If there’s one thing you need for good artificial intelligence, he states, it’s information. Diverse data. And lots of it. South Australia is a prime location just for large population studies given the large troves of healthcare history in the state, says Palmer. But he also echoes the sentiments of Oakden-Rayner that these tests have to include diverse samples to capture the differences in various demographics.
“What a cool thing this would become if everyone in South Australia experienced their own homepage, where almost all of their particular medical results were posted and we can engage them in medical research, and a whole range of other activities around things like health promotion, ” Palmer says excitedly. “This can be all probable.

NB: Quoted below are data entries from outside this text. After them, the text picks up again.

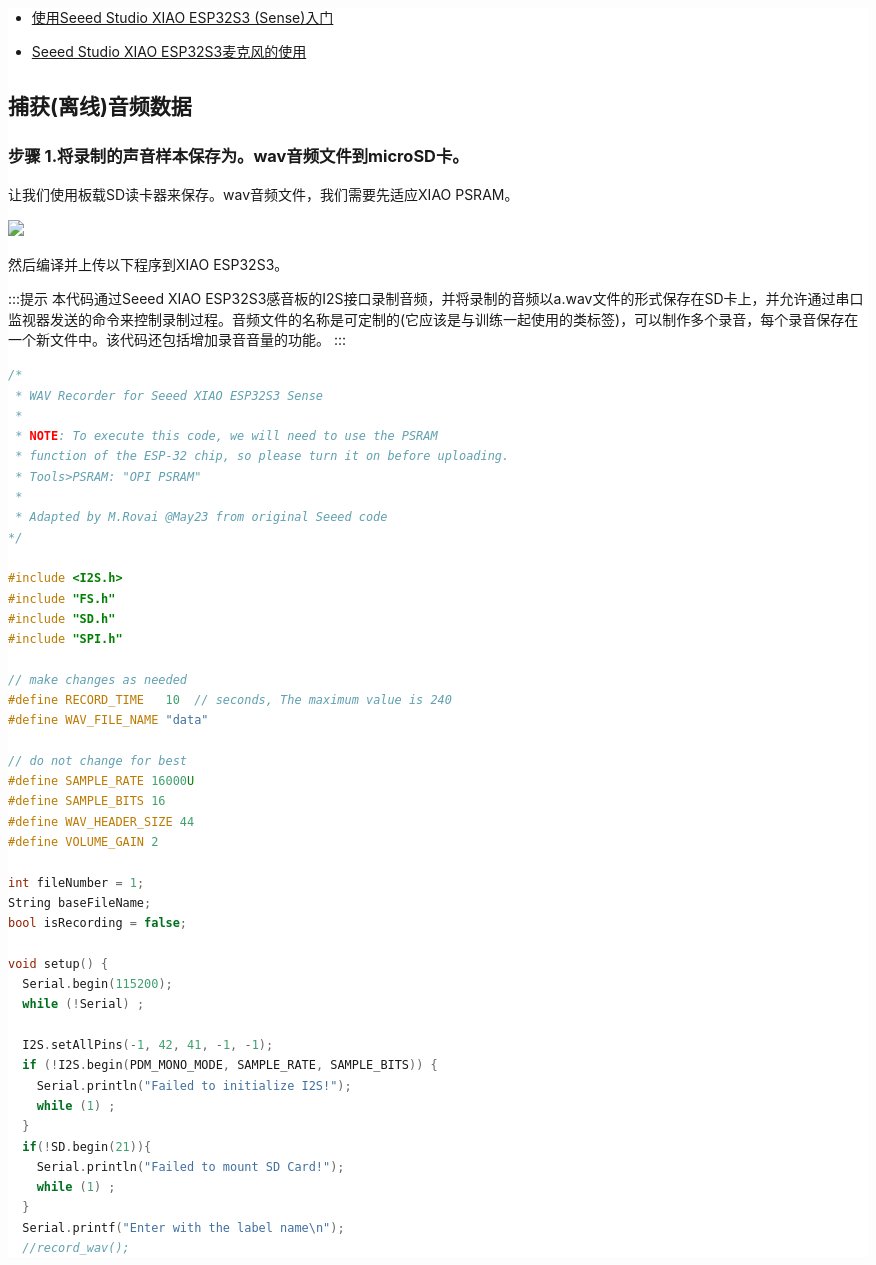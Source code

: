 - [使用Seeed Studio XIAO ESP32S3 (Sense)入门](https://wiki.seeedstudio.com/xiao_esp32s3_getting_started/)

- [Seeed Studio XIAO ESP32S3麦克风的使用](https://wiki.seeedstudio.com/xiao_esp32s3_sense_mic/)

## 捕获(离线)音频数据

### 步骤 1.将录制的声音样本保存为。wav音频文件到microSD卡。
让我们使用板载SD读卡器来保存。wav音频文件，我们需要先适应XIAO PSRAM。

<div style={{textAlign:'center'}}><img src="https://files.seeedstudio.com/wiki/SeeedStudio-XIAO-ESP32S3/img/94.png" style={{width:600, height:'auto'}}/></div>

然后编译并上传以下程序到XIAO ESP32S3。

:::提示
本代码通过Seeed XIAO ESP32S3感音板的I2S接口录制音频，并将录制的音频以a.wav文件的形式保存在SD卡上，并允许通过串口监视器发送的命令来控制录制过程。音频文件的名称是可定制的(它应该是与训练一起使用的类标签)，可以制作多个录音，每个录音保存在一个新文件中。该代码还包括增加录音音量的功能。
:::

```cpp
/* 
 * WAV Recorder for Seeed XIAO ESP32S3 Sense 
 * 
 * NOTE: To execute this code, we will need to use the PSRAM 
 * function of the ESP-32 chip, so please turn it on before uploading.
 * Tools>PSRAM: "OPI PSRAM"
 * 
 * Adapted by M.Rovai @May23 from original Seeed code
*/

#include <I2S.h>
#include "FS.h"
#include "SD.h"
#include "SPI.h"

// make changes as needed
#define RECORD_TIME   10  // seconds, The maximum value is 240
#define WAV_FILE_NAME "data"

// do not change for best
#define SAMPLE_RATE 16000U
#define SAMPLE_BITS 16
#define WAV_HEADER_SIZE 44
#define VOLUME_GAIN 2

int fileNumber = 1;
String baseFileName;
bool isRecording = false;

void setup() {
  Serial.begin(115200);
  while (!Serial) ;
  
  I2S.setAllPins(-1, 42, 41, -1, -1);
  if (!I2S.begin(PDM_MONO_MODE, SAMPLE_RATE, SAMPLE_BITS)) {
    Serial.println("Failed to initialize I2S!");
    while (1) ;
  }
  if(!SD.begin(21)){
    Serial.println("Failed to mount SD Card!");
    while (1) ;
  }
  Serial.printf("Enter with the label name\n");
  //record_wav();
```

We’ve got the technologies to do this for ages. ”
Palmer states this technology is particularly advanced within Australia – especially in South Australia.
This historical data can help researchers determine, for example , the lifetime of a disease to better realize what causes diseases to develop in different individuals.
For Palmer, AI is going to be critical in medication given the particular “hard times” in healthcare including within the drug delivery pipeline, which is certainly seeing many treatments not really reaching the people who need it.
AI can perform wonderful points. But , while Oakden-Rayner warns, it’s a mistake to compare it in order to humans. The tools are only as good as the information we feed them plus, even then, they can make many bizarre mistakes because of their sensitivity to patterns.
Artificial intelligence will certainly transform medicine (more slowly than some have suggested in the past, it seems) for sure. However just because the new technology itself is intended in order to care with regard to patients, the particular human creators of the technology are usually required to ensure that the particular technology will be itself safe and not doing more damage than great.
Evrim Yazgin has a Bachelor of Science majoring in mathematical physics and a Master of Technology in physics, both from the College or university of Melbourne.